▸ Problem to solve
In the records below, find the lines that include "elementos" and copy each.

Start of Information shown

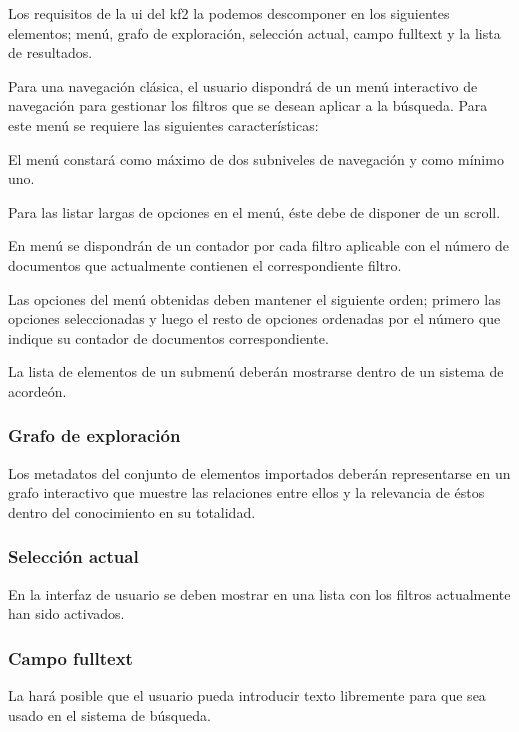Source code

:Los requisitos de la \gls{ui} del \gls{kf2} la podemos descomponer en los siguientes elementos; menú, grafo de exploración, selección actual, campo \gls{fulltext} y la lista de resultados.


Para una navegación clásica, el usuario dispondrá de un menú interactivo de navegación para gestionar los filtros que se desean aplicar a la búsqueda. Para este menú se requiere las siguientes características:

\begin{itemize}
El menú constará como máximo de dos subniveles de navegación y como mínimo uno.

Para las listar largas de opciones en el menú, éste debe de disponer de un \gls{scroll}.

En menú se dispondrán de un contador por cada filtro aplicable con el número de documentos que actualmente contienen el correspondiente filtro. 

Las opciones del menú obtenidas deben mantener el siguiente orden; primero las opciones seleccionadas y luego el resto de opciones ordenadas por el número que indique su contador de documentos correspondiente. 

La lista de elementos de un submenú deberán mostrarse dentro de un sistema de acordeón.
\end{itemize}

\subsubsection{Grafo de exploración}
Los \glspl{metadato} del conjunto de elementos importados deberán representarse en un grafo interactivo que muestre las relaciones entre ellos y la relevancia de éstos dentro del conocimiento en su totalidad.

\subsubsection{Selección actual}
En la interfaz de usuario se deben mostrar en una lista con los filtros actualmente han sido activados.

\subsubsection{Campo \gls{fulltext}}
La  hará posible que el usuario pueda introducir texto libremente para que sea usado en el sistema de búsqueda.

End of Information shown

▸ Your response
:Los requisitos de la \gls{ui} del \gls{kf2} la podemos descomponer en los siguientes elementos; menú, grafo de exploración, selección actual, campo \gls{fulltext} y la lista de resultados.
La lista de elementos de un submenú deberán mostrarse dentro de un sistema de acordeón.
Los \glspl{metadato} del conjunto de elementos importados deberán representarse en un grafo interactivo que muestre las relaciones entre ellos y la relevancia de éstos dentro del conocimiento en su totalidad.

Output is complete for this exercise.